Of the adults polled, many have waited too long to use their gift cards, which caused them to expire, and 49 percent of the U.S. adults polled have also “lost their ‘gifts’” at some point. Others stated that they were unable to use their gift cards before a permanent store closure. It is interesting to note that out of those who have lost their cards, more than half, or 64 percent, were members of higher-income households, compared with middle-income, 48 percent, and lower-income, 40 percent. The poll also revealed that higher earners used their freebies the least, some even deciding to re-gift or sell a gift card they had received.
Sometimes, you just receive a card for services or products you don’t need or want, or maybe the establishment is not convenient to reach. There are cards that are more flexible, like Mastercard or American Express gift cards, but an activation fee is required to purchase these cards, and recipients need to use them before non-use fees are charged.
How can you remember to use your gift cards? Perhaps you can create a folder on your smartphone, or put reminders on your calendar. The best way, though, would probably be to use them as soon as they are received. Though, wouldn’t it be nice if they never expired?
Some people just feel awkward about using them instead of giving payment directly. In that case, you can sell, donate or re-gift the cards to someone else. A variety of online gift card resellers will give you a cash offer for an unwanted gift card. Typically, the card’s balance must be at least 20 dollars. Giftcards.com is an online secondary market service for buying and selling used gift cards; if you have a gift card you want to sell for cash or want to buy pre-owned discount gift cards to save on upcoming expenses, this is the place to go.

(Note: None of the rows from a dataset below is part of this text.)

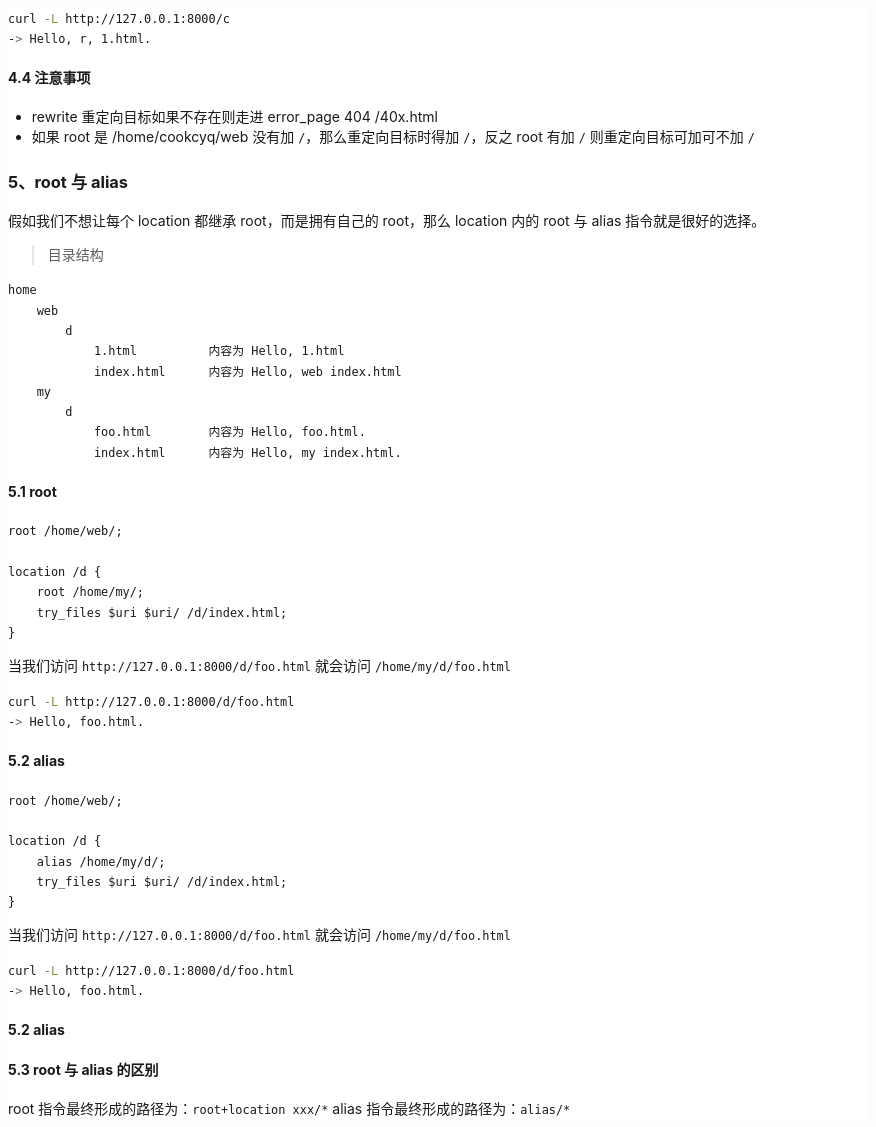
 ```bash
curl -L http://127.0.0.1:8000/c
-> Hello, r, 1.html.
```

#### 4.4 注意事项

- rewrite 重定向目标如果不存在则走进 error_page 404 /40x.html
- 如果 root 是 /home/cookcyq/web 没有加 `/`，那么重定向目标时得加 `/`，反之 root 有加 `/` 则重定向目标可加可不加 `/`

### 5、root 与 alias

假如我们不想让每个 location 都继承 root，而是拥有自己的 root，那么 location 内的 root 与 alias 指令就是很好的选择。

> 目录结构

```cobol
home
	web
		d
			1.html 			内容为 Hello, 1.html
			index.html 		内容为 Hello, web index.html
	my
		d
			foo.html 		内容为 Hello, foo.html.
			index.html 		内容为 Hello, my index.html.
```

#### 5.1 root

```cobol
root /home/web/;

location /d {
	root /home/my/;
	try_files $uri $uri/ /d/index.html;
}
```

当我们访问 `http://127.0.0.1:8000/d/foo.html` 就会访问 `/home/my/d/foo.html`

```bash
curl -L http://127.0.0.1:8000/d/foo.html
-> Hello, foo.html.
```

#### 5.2 alias

```cobol
root /home/web/;

location /d {
	alias /home/my/d/;
	try_files $uri $uri/ /d/index.html;
}
```

当我们访问 `http://127.0.0.1:8000/d/foo.html` 就会访问 `/home/my/d/foo.html`

```bash
curl -L http://127.0.0.1:8000/d/foo.html
-> Hello, foo.html.
```

#### 5.2 alias

#### 5.3 root 与 alias 的区别

root 指令最终形成的路径为：`root+location xxx/*`
alias 指令最终形成的路径为：`alias/*`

The truth is that the longer you hold on to a gift card, the higher the likelihood you’ll lose it, forget to use it, or won’t be able to use it because the card expired or the store went out of business.
If you typically use debit or credit cards to pay for items, store your physical gift cards next to the card you use most often. When you reach into your wallet to complete a transaction, you’ll have a visual reminder of gift cards you need to use. Add gift cards to your online store accounts if possible. For example, at Amazon.com, you can apply a gift card to your account as soon as you receive it. Amazon will prompt you to redeem the gift card every time you check out. If you can’t add the gift cards to store accounts, keep your gift cards near the computer you use most often to shop online. Don’t leave a balance on the card. Try to zero out the card, so you will have one less thing to remember.
With the holiday season quickly approaching, what better reason to use one of those outstanding gift cards?